For an academic, it was almost like winning the Euromillions lottery. Dr Jane Conroy, professor of French at NUI Galway, was working in her garden at the end of June when her husband John Waddell, a Bronze Age specialist in archaeology, shouted out the window: "There's a letter from the Académie Francaise."

Conroy kept watering her plants as Waddell's voice rose: "You've won something . . . something rather big."

Conroy had just become the first woman, and the first native English speaker, to win the Grand Prix de la francophonie de L'Acadermie francaise , which comes with a cash prize of €22,500. As Dr Conroy remarks, "In the humanities, that's enormous."

Back in March, Conroy thought nothing of it when the French academician Michel Déon, who lives in Co Galway, asked for her CV. Déon had read Conroy's pioneering work on 17th century French theatre and literature written by French travellers to Ireland between the 17th and 19th centuries, but she had no idea he was nominating her for one of the académie's most prestigious awards.

Conroy describes her research as intercultural studies. "The common thread is how cultures co-exist and understand each other," she says.

A convinced European, she is alarmed by the EU's present crisis and believes the mass movement of students is one of the best ways to build Europe.

"My British colleagues complain their students have to be talked into doing a year abroad. Ours come back utterly transformed, as adults. The Irish adapt very well in a multicultural world."

The 17th Century was France's grand siècle. Yet the craze for plays set in England and Scotland was largely ignored until Conroy pulled them together in Tragic Lands; England and Scotland in 17th Century French Tragedy, a book she wrote and published in French.

Elizabeth I and the French-born Mary, Queen of Scots, were favourite topics in the 17th century, as well as the relationship between Elizabeth and the Earl of Essex. Spain was receding as a global power, and France and Britain were engaged in intense rivalry. Against this background, French playwrights lionised the Catholic Queen Mary and often demonised the Protestant Elizabeth, who ordered Mary's execution in 1587.

"Mary's story rocked Europe. The Catholic countries called each other to arms," Conroy explains. "Never before had French playwrights addressed an almost contemporary subject. The first play about Mary and Elizabeth, by Antoine Montchrestien, was performed in 1601. Mary's execution was very much in living memory. It was extraordinary for those times.

"Mary was portrayed as the martyr queen who prayed through the night," Conroy continues. "But she was not successful dramatically because she was too good. The powerful, passionate Elizabeth became the more interesting character."

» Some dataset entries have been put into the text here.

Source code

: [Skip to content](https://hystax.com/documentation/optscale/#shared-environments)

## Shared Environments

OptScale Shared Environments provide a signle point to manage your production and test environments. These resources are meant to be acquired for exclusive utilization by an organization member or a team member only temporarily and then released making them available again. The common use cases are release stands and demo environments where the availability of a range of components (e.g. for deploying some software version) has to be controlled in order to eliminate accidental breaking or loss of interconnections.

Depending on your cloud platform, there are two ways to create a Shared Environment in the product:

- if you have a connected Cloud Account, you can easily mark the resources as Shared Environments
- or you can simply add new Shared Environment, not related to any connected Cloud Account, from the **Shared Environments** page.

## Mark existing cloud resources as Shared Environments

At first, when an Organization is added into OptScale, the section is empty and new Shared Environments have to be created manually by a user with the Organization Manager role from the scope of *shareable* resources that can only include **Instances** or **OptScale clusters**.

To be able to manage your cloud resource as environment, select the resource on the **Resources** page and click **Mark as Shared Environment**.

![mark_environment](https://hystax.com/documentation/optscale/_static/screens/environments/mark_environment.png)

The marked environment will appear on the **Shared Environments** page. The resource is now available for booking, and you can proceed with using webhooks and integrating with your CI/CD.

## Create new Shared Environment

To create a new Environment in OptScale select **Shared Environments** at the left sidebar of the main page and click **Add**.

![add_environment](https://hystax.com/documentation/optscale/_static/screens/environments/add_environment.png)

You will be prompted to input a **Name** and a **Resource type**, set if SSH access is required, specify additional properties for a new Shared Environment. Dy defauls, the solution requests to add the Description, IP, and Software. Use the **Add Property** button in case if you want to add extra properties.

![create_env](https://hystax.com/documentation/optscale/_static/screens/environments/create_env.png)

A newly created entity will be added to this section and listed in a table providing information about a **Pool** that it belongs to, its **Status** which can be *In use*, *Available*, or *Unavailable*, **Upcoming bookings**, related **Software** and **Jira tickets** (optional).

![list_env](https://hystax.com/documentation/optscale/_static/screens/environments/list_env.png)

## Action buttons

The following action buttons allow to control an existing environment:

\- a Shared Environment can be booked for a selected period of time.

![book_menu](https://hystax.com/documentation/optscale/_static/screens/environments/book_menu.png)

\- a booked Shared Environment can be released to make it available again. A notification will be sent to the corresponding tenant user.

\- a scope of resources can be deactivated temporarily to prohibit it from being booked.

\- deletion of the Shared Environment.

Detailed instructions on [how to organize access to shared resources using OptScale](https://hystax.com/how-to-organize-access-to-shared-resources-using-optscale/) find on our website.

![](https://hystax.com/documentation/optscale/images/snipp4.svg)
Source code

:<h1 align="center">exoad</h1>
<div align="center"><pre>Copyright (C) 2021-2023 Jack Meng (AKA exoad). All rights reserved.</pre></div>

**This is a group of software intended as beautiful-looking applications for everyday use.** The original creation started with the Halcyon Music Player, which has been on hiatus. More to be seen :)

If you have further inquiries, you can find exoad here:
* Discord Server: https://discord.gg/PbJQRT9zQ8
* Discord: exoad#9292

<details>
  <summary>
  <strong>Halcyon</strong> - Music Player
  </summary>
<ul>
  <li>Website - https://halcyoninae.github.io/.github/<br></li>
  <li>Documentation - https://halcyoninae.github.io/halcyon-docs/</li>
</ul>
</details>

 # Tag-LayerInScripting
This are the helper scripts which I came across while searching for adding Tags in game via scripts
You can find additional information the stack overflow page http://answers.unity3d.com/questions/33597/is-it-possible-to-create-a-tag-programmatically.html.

Montchrestien visited England after writing his play and was so impressed that he is believed to have converted to Protestantism.

On his return, he wrote a treatise on the British economy - believed to be the first time the word "economy" was used - praising Britain's tax policies and spirit of enterprise.

Though the French plays were ostensibly about Britain, "there was a sort of shadow play going on, about French identity and French history," Conroy says.

France too endured the succession battles of totalitarian monarchs. "Imagine a world without media or political fora. Theatre was where it was worked out. It was the beginning of a European context, of modern consciousness of other political entities in Europe."

Conroy is spending her summer holidays in the Bibliothèque Nationale, deciphering an 18th century manuscript by Charles-Étienne Coquebert de Montbret, who was sent by Louis XVI, then the post-revolution Directoire, as consul to Ireland. The Irish Manuscript Commission will publish the document in French, but Conroy will also make an English translation available to university libraries. No one is paying her; it's a labour of love.

How does one become a Francophile?

Conroy grew up in a Gaeltacht area of south Connemara. Her mother taught her to conjugate être and avoir. "The crucial moment came when I was about seven. The local publican's wife gave me a French grammar book. I fell in love with corail and vitrail - the irregular plurals. I just fell in love with the words."

As humanities secretary for the Royal Irish Academy, a neutral consultative body for the Government, Conroy has a brief to defend the humanities.

"We can all see the usefulness and utility of science and technology," she says.

"But in discussions of research, there is often a humanities blindness. It's always more difficult to get research recognised in the humanities, which is why this award is great.

"It allows us to say, 'The French recognise what Ireland is doing in French studies'."